G35 Sudden Total Brake Failure
G35 Sudden Total Brake Failure
Hello Guys,
Im new here, id like to take your opinions about the following:
Stopping on Light Signal, and out of a sudden i got total brake failure and the car moved by itself.
keeping in mind, i just moved the car so no overheating yet.
brembo 4 pistons brakes
no leakage, Brake Fluid is to max.
Dot 4 Brake Fluid in it.
THE PEDAL SANK SO FAST
Thanks in advance
Im new here, id like to take your opinions about the following:
Stopping on Light Signal, and out of a sudden i got total brake failure and the car moved by itself.
keeping in mind, i just moved the car so no overheating yet.
brembo 4 pistons brakes
no leakage, Brake Fluid is to max.
Dot 4 Brake Fluid in it.
THE PEDAL SANK SO FAST
Thanks in advance
If you had brakes, then they suddenly failed you most likely ruptured somewhere, you'll only pump out about as much fluid as you could hold in your hands, the volume in the brake master cylinder is very small so you're not going to see a big puddle or anything like that.
When you completely blow out your brakes it's typically something very obvious like a damaged flexible hose that connects to a brake caliper.
It's also possible your brake master cylinder had some kind of catastrophic failure but I have literally NEVER seen this, even if you entirely blew an o-ring the pedal turns to mush but there's still a little pressure you can build.
It's also possible that maybe your master cylinder linkage suffered some kind of damage, look up under the dash to where the pedal attaches to the master cylinder clevis, work the pedal by hand and see if it's actuating the rod that goes into the master cylinder. Look for any fluid seepage inside the cabin around the actuator rod.
It's also possible that your master cylinder mounting bolts worked loose and that it's no longer attached to the firewall, have someone else work the brake pedal while you look at the master cylinder from the engine bay, also look for any fluid seepage where the master cylinder attaches to the brake booster/firewall.
Your emergency brake is a mechanical cable that attaches to a second set of brake pads inside the rear rotor (it is both an external hydraulic external caliper and a mechanical internal drum brake), it doesn't use hydraulics, your emergency brake will still function if you lose the hydraulic system.
When you completely blow out your brakes it's typically something very obvious like a damaged flexible hose that connects to a brake caliper.
It's also possible your brake master cylinder had some kind of catastrophic failure but I have literally NEVER seen this, even if you entirely blew an o-ring the pedal turns to mush but there's still a little pressure you can build.

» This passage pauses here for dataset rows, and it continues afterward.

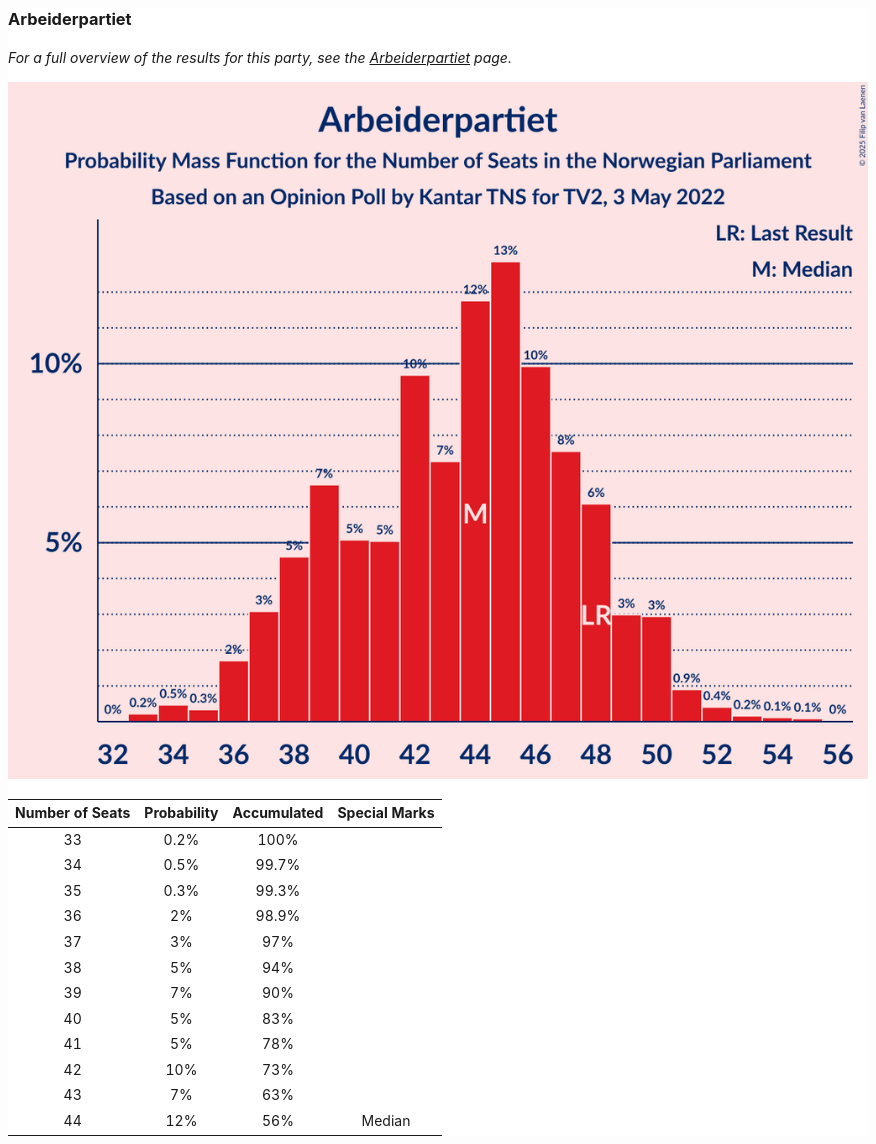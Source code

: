 ### Arbeiderpartiet

*For a full overview of the results for this party, see the [Arbeiderpartiet](party-arbeiderpartiet.html) page.*

![Graph with seats probability mass function not yet produced](2022-05-03-KantarTNS-seats-pmf-arbeiderpartiet.png "Seats Probability Mass Function")

| Number of Seats | Probability | Accumulated | Special Marks |
|:---------------:|:-----------:|:-----------:|:-------------:|
| 33 | 0.2% | 100% |  |
| 34 | 0.5% | 99.7% |  |
| 35 | 0.3% | 99.3% |  |
| 36 | 2% | 98.9% |  |
| 37 | 3% | 97% |  |
| 38 | 5% | 94% |  |
| 39 | 7% | 90% |  |
| 40 | 5% | 83% |  |
| 41 | 5% | 78% |  |
| 42 | 10% | 73% |  |
| 43 | 7% | 63% |  |
| 44 | 12% | 56% | Median |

It's also possible that maybe your master cylinder linkage suffered some kind of damage, look up under the dash to where the pedal attaches to the master cylinder clevis, work the pedal by hand and see if it's actuating the rod that goes into the master cylinder. Look for any fluid seepage inside the cabin around the actuator rod.
It's also possible that your master cylinder mounting bolts worked loose and that it's no longer attached to the firewall, have someone else work the brake pedal while you look at the master cylinder from the engine bay, also look for any fluid seepage where the master cylinder attaches to the brake booster/firewall.
Your emergency brake is a mechanical cable that attaches to a second set of brake pads inside the rear rotor (it is both an external hydraulic external caliper and a mechanical internal drum brake), it doesn't use hydraulics, your emergency brake will still function if you lose the hydraulic system.
If you can't find anything obvious start by replacing the master cylinder. Bench bleed the existing one to see if it will pump fluid. You can also remove the keeper pin and pull out it's piston to see if the o-rings are intact. It's under pressure from a spring so keep that in mind when you disassemble, you can take it apart easily by clamping the BMC in a bench vise so you can use both hands to control the piston on the way out. It's not that much pressure but if you aren't ready for it you'll shoot it about 20 ft and possibly lose the spring.
If the o-ring is broken you can either buy the Nissan rebuild kit for the factory BMC or just source an entirely different unit. Just be sure to bench bleed the brake master cylinder, it's not like the clutch master which you do not bench bleed.
If the o-ring is broken you can either buy the Nissan rebuild kit for the factory BMC or just source an entirely different unit. Just be sure to bench bleed the brake master cylinder, it's not like the clutch master which you do not bench bleed.